This year marks 20 years since the debut of Daria, the MTV series about a bespectacled, combat boot-wearing misfit whose defining trait was, on the surface, a deep disdain for those around her. In the years since viewers were first introduced to Daria Morgendorffer, she’s become a heroine of sorts for many who saw (or still see) themselves as outsiders – particularly women – for whom mainstream depictions of non-traditional characters were, at the time, few and far between. (Cher from Clueless and the Spice Girls weren’t exactly relatable if you were a weird girl in the 1990s.)
Two decades later, the series remains a cherished touchstone of the decade – one whose influence can still be felt across the pop-culture landscape of today.
Despite Daria’s ascension to the ranks of beloved pop-culture feminists, her origin story isn’t exactly a girl-power fantasy. The character of Daria Morgendorffer first appeared on Beavis & Butthead as the whip-smart, exasperated foil to the titular teenage dumbasses. (How asinine were Beavis and Butthead? Their nickname for Daria was “diarrhea.” Heh heh. Heh.) She was added, according to series creator Mike Judge, as “somebody who obviously points out that [Beavis and Butt-Head] are stupid. … Also maybe she’s a little bit of a rebel herself, and obviously smarter than them.”
Mission accomplished: Daria proved to be the perfect sarcastic avatar for the too-cool-for-school Nineties kids who not-so-secretly enjoyed watching two dummies play frog baseball every week. And eventually, it led to her own series: MTV tapped B&B staffers Glenn Eichler and Susie Lewis to oversee the show – Judge was busy with King of the Hill, which premiered two months before Daria – to bring back female viewers, who were otherwise isolated by the channel’s bro-centric programming. The series debuted in March 1997, and quickly became a hit with the young and disaffected.

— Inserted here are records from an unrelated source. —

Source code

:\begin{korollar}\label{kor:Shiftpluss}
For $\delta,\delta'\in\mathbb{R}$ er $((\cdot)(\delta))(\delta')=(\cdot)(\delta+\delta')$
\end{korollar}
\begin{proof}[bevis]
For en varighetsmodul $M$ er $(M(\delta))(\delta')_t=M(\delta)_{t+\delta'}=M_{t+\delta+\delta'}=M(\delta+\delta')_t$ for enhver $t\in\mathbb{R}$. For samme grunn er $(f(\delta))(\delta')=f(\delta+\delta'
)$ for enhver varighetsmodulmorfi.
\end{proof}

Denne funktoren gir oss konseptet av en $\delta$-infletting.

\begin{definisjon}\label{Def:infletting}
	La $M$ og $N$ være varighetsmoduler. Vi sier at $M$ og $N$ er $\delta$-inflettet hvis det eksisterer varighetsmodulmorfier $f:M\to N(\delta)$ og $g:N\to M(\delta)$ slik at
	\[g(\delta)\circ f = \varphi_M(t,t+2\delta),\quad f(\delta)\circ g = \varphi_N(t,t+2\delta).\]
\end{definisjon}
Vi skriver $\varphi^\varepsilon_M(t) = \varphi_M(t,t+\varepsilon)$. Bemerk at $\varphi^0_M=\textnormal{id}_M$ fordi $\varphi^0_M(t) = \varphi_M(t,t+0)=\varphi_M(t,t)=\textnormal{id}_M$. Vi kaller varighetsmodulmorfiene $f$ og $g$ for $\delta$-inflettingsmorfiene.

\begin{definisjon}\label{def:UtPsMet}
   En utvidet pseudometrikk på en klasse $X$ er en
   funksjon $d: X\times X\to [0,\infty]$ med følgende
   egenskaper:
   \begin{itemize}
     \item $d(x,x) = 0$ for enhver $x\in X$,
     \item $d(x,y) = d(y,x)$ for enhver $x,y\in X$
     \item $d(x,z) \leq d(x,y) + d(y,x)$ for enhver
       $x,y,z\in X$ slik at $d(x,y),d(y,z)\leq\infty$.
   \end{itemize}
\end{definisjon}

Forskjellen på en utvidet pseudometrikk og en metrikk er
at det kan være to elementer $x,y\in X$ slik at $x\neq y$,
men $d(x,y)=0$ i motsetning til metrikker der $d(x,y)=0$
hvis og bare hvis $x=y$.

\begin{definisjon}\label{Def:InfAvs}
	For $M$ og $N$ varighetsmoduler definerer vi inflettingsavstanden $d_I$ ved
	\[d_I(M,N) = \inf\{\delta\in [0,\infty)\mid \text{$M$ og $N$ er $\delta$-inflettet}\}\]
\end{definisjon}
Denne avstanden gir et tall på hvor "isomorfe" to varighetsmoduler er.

The series came at a particularly fertile time for teen programming: Buffy the Vampire Slayer premiered one week after Daria; Dawson’s Creek and Felicity followed the next year; and series like Popular, Gilmore Girls and Freaks and Geeks would all debut during the show’s run. But Daria was different from the largely polished protagonists of those shows, and not just because she appeared in cartoon form.

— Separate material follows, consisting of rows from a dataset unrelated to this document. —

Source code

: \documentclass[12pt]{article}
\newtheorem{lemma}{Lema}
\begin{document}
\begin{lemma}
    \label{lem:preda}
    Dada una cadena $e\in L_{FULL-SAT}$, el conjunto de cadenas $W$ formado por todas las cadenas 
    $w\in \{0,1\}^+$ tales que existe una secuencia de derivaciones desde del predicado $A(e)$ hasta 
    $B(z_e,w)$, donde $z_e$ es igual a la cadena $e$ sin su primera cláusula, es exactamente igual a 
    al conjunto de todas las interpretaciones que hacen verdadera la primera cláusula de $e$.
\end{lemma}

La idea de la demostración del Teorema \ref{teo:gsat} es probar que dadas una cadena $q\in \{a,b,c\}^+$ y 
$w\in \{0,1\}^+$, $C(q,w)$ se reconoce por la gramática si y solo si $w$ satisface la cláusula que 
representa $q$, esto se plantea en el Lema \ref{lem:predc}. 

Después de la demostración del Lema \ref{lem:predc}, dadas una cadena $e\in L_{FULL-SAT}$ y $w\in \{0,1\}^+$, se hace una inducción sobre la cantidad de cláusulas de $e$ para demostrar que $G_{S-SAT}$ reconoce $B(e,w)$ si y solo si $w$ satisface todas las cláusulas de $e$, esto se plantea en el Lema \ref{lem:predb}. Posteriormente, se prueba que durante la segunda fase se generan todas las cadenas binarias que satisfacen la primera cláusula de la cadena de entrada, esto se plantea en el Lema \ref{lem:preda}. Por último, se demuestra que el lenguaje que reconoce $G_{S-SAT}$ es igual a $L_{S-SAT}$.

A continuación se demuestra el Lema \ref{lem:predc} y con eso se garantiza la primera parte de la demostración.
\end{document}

In fact, Daria owes a debt to one of the decade’s most unsung sitcom heroines: Darlene Connor, the misfit middle child on Roseanne – whose run ended, coincidentally, mere months after Daria began. When asked about her inspiration for the character in a recent Vice oral history, Tracy Grandstaff, the voice of Daria, namechecked “Sara Gilbert from Roseanne, probably more than anyone” as an influence.
Both were misanthropes whose tough exterior belied a generally good-hearted, squishy center; both were whip-smart and quick with a quip (or an insult); and unlike the stars of later teen series, Darlene Connor – and Daria, though again, she was animated—actually looked like teenagers, rather than the Hollywood ideal of what a high school sophomore might resemble. That was crucial.
Another crucial difference: while shows like Dawson’s Creek or Felicity dealt with problems high-schoolers might be able to relate to (academic problems, growing apart from your friends, and the like), they were also, in large part, soap operas that happened to star young people. Even though Daria was created by adults, the way the series approached life as a teenager, particularly one who didn’t have any interest fitting in with her more conventional peers, felt more authentic. (One-liners like, “I don’t have low self-esteem – I have low esteem for everyone else,” certainly helped.)
Daria was also, as its creators have noted, in touch with some of the hot-button topics of the times – issues like eating disorders, or bringing corporate sponsors to school campuses, or racism in small towns. “They weren’t obvious topics in some cases, but they scratched the surface,” Grandtsaff told Vice earlier this year. “They went a little deeper than, ‘Let’s just make Jane and Daria decide to go to a concert and meet guys.'”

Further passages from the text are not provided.